The SEM images in Figs 2(e) and 2(f) correspondingly show the BTO particles and the BTO-PDMS composite film with 40 wt.% BTO content. In Fig 2(f), each white dot marked with a yellow circle represents agglomerated BTO nanoparticles. The agglomeration of BTO particles in the PDMS matrix can be locally observed due to the low chemical bonding between the BTO particles and the polymer matrix [26]. Meanwhile, curvy lines can be observed from the PDMS surface using scanning electron microscopy.

Fig 3(a) shows a SEM image of the PVDF nanofibers fabricated via the electrospinning process. During the deposition of the PVDF nanofibers onto a grounded drum collector, the α phase is transformed into the β phase via in situ electric poling and mechanical stretching [10]. As shown in the inset of Fig 3(a), the diameters of the PVDF nanofibers were ~1.75 μm. Meanwhile, Fig 3(b) presents the XRD pattern of the electrospun PVDF nanofibers. The diffraction peaks at 2θ = 17.8º and 20.6º indicate the (100) plane of the α phase and the sum of the (110) and (200) planes of the β phase, respectively [27]. Fig 3(c) presents the FTIR spectra of the PVDF nanofiber mats exposed to a 0 ‒ 8 kV/mm electric field for 15 min. It can be clearly observed that the β phase intensity at 840 cm^-1 is dominant and that the α phase intensity at 761 cm^-1 can scarcely be identified. The β phase content F(β) can be computed by [28]

(1)

F(β) = Aβ(Kβ/Kα)Aα+Aβ,

where A_α and A_β are the absorbance intensities at 761 cm^-1 and at 840 cm^-1, respectively. The absorbance coefficients K_β (6.1 × 10⁴ cm²/mol) and Kβ (7.7 × 10⁴ cm²/mol) can be found in the literature [17]. The effect of poling intensity on F(β) is shown in the inset of Fig 3(c). Here, ex situ poling with a 2 ‒ 8 kV/mm electric field on the electrospun PVDF nanofiber mats had no considerable effect on F(β).

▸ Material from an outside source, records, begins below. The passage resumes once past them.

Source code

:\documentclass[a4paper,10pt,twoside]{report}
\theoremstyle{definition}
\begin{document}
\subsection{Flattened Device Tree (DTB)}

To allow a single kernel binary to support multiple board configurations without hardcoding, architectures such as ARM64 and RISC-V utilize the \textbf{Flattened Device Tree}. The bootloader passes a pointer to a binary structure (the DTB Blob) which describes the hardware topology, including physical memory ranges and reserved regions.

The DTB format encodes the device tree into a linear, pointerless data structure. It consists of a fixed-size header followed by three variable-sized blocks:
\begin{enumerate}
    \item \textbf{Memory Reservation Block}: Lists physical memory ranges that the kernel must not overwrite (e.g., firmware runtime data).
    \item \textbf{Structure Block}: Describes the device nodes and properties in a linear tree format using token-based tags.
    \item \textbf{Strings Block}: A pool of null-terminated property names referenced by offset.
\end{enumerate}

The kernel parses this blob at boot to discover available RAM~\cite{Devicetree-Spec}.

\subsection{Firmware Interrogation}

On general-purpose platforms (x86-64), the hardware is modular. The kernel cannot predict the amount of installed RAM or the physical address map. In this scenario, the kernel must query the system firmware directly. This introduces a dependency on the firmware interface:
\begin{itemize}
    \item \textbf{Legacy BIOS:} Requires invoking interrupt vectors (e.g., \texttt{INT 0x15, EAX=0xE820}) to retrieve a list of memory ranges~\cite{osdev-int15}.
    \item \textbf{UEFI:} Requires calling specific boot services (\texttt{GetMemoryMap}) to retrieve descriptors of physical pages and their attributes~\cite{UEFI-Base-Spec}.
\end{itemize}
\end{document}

The effect of the electric field intensity and poling time on the V_oc value of the BTO-PDMS composite film was studied at room temperature. First, the effect of the electric field intensity on the BTO-PDMS composites with 20 ‒ 40 wt.% of BTO content was investigated using a step-wise poling process. The applied electric field intensity was gradually increased from 2 kV/mm to 10 kV/mm in 2 kV/mm steps, and after each poling step the peak-to-peak V_oc was measured under a 10 N compressive force and a frequency of 1 Hz. As shown in Fig 4(c), V_oc was enhanced as the BTO content was increased from 20 wt.% to 40 wt.% for all of the electric field intensity levels. Furthermore, regardless of the BTO content, the rate of the peak-to-peak V_oc increased as the increase in the electric field intensity gradually decreased. By poling with a 10 kV/mm electric field for 15 minutes, the maximum peak-to-peak V_oc of the composite with 40 wt.% of BTO content was found to be just under 2 V. It should also be noted that in each poling step, the electric field was applied for 15 min.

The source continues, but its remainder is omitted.